E até que, quando se concentra nessa dimensão de sua narrativa, o filme tem ideias bastante interessantes. Por exemplo: quando Karsh encontra na ex-cunhada, Terry (Diane Kruger), uma amizade reconfortante baseada em teorias de conspiração que ele primeiro só entretém com um sorriso sarcástico, mas depois abraça com entusiasmo, Cronenberg desvela o apelo simplista do conspiracionismo como forma de prover todas as respostas para um mundo caótico e, muitas vezes, sem sentido. Esse apelo, é claro, nunca é mais forte do que para o homem ou a mulher em luto, precisando lidar com a crueldade aleatória de uma doença, um acidente, um ato de violência, que lhe tirou uma parte tão importante de sua vida.

Também há uma dor muito real em The Shrouds quando ele mergulha nessa sua vocação de filme-terapia. Cassel, inclusive, nunca está melhor do que nas cenas de sonho que Cronenberg insere no filme, quando se permite expressar a perda dilacerante que o personagem sente através da metáfora da mulher, Becca (Diane Kruger de novo), que entra e sai do quarto do casal com mais e mais partes do corpo faltando. A privação do toque, da vivência em um corpo que um dia lhe foi tão íntimo, tão quintessencial, tão inextricável do seu próprio - está tudo ali, e The Shrouds, no melhor estilo Cronenberg, não é um filme do tipo que vira o olhar com medo dos sentimentos que pode levantar.

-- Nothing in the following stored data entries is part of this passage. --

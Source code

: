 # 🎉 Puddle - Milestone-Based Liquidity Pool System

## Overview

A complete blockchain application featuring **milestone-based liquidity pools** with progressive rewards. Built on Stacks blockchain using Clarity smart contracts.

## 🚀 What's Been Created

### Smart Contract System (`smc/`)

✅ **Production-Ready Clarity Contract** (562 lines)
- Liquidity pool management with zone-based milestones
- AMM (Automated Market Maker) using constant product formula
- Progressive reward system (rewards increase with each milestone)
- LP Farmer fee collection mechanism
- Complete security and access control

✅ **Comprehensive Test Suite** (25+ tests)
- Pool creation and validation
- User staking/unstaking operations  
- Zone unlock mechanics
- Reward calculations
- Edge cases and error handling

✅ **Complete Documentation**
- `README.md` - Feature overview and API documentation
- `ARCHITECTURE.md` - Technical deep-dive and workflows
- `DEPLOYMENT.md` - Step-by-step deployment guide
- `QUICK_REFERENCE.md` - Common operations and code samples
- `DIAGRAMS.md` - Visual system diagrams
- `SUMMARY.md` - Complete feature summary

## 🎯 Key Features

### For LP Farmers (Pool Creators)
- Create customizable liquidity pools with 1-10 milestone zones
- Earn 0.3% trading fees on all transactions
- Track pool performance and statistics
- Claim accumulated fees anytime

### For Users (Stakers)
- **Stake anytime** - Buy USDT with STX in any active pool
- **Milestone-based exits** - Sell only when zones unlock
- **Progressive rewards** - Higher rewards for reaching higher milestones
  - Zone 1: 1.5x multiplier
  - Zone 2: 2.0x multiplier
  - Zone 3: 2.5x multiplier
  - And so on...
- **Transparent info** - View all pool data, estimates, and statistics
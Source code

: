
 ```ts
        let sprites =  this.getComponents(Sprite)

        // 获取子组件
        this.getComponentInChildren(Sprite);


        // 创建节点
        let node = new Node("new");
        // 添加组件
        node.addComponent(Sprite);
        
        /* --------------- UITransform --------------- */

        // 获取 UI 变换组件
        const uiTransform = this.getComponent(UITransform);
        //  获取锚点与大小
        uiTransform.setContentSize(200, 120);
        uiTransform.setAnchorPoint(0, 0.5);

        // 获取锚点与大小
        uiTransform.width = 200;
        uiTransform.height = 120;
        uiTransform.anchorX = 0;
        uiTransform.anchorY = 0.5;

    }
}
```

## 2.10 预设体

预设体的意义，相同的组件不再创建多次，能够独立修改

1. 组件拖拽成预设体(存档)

Acontece que o longa não se contenta em ser essa terapia, essa tribulação em formato de cinema pelas mãos de um artesão tão audacioso. Ele quer também ser um mistério, por qualquer motivo que seja - ou talvez “querer” seja a palavra errada, tendo em vista o pouquíssimo esforço que Cronenberg coloca em estruturar e desenredar a trama detetivesca de The Shrouds. Sem paciência ou animação para nos embaraçar nas paranoias tecnológicas, ecológicas e psicológicas que compõem a intriga em torno da sabotagem nos cemitérios geridos pela empresa de Karsh, o roteiro se limita a enfileirar diálogos ultra explicativos e conversas telefônicas que matam qualquer impulso narrativo que ele possa ter demonstrado em outras áreas.

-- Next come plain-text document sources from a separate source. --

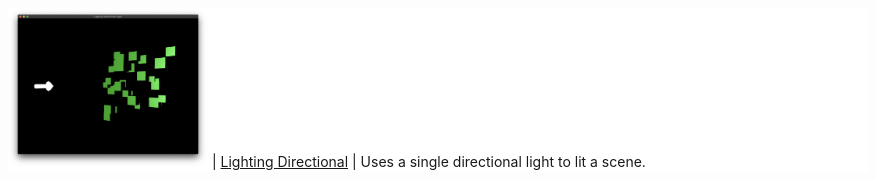 <img src="LightingDirectional/screenshot.png" width="200" /> | [Lighting Directional](LightingDirectional) | Uses a single directional light to lit a scene.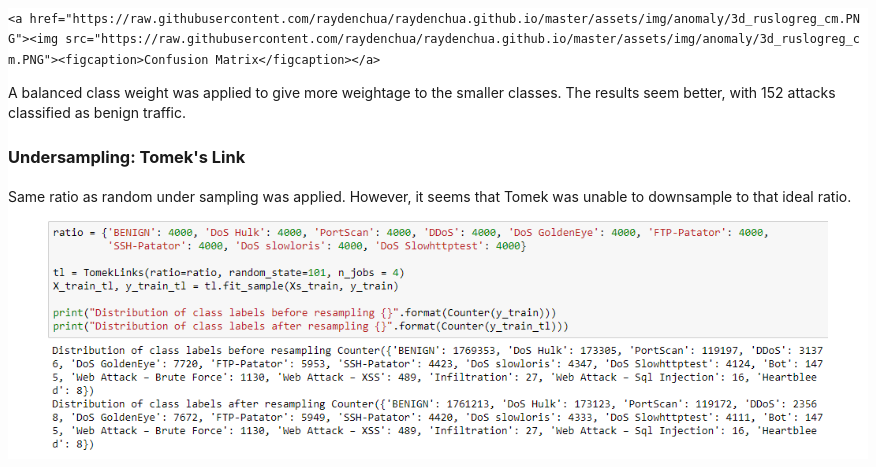     <a href="https://raw.githubusercontent.com/raydenchua/raydenchua.github.io/master/assets/img/anomaly/3d_ruslogreg_cm.PNG"><img src="https://raw.githubusercontent.com/raydenchua/raydenchua.github.io/master/assets/img/anomaly/3d_ruslogreg_cm.PNG"><figcaption>Confusion Matrix</figcaption></a>
</figure>

A balanced class weight was applied to give more weightage to the
smaller classes. The results seem better, with 152 attacks classified as
benign traffic.

### Undersampling: Tomek's Link

Same ratio as random under sampling was applied. However, it seems that
Tomek was unable to downsample to that ideal ratio.

<figure>
    <a href="https://raw.githubusercontent.com/raydenchua/raydenchua.github.io/master/assets/img/anomaly/4a_tomek.PNG"><img src="https://raw.githubusercontent.com/raydenchua/raydenchua.github.io/master/assets/img/anomaly/4a_tomek.PNG"></a>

O resultado é um filme de mistério sem mistério, um quebra-cabeças que insiste em ser um quebra-cabeças só por teimosia, embora saiba muito bem que não empolga como tal e nem está empolgado para sê-lo. Para arrematar tudo isso, Cronenberg e seu diretor de fotografia Douglas Koch (o mesmo de Crimes do Futuro) usam uma paleta de cores fria, que passeia por superfícies impecáveis em uma encenação ligeiramente inadequada que quer aproximar o filme da ficção científica vagamente futurista, tipicamente canadense, que o próprio cineasta ajudou a definir, antes de ser cooptada pela televisão - pense Orphan Black ou Continuum

Aqui, o resultado sai mesmo muito mais ao televisivo do que ao cinematográfico, o que não seria um insulto em outros contextos. A diferença, no caso, é que séries de TV costumam investir um pouco mais em seus roteiros.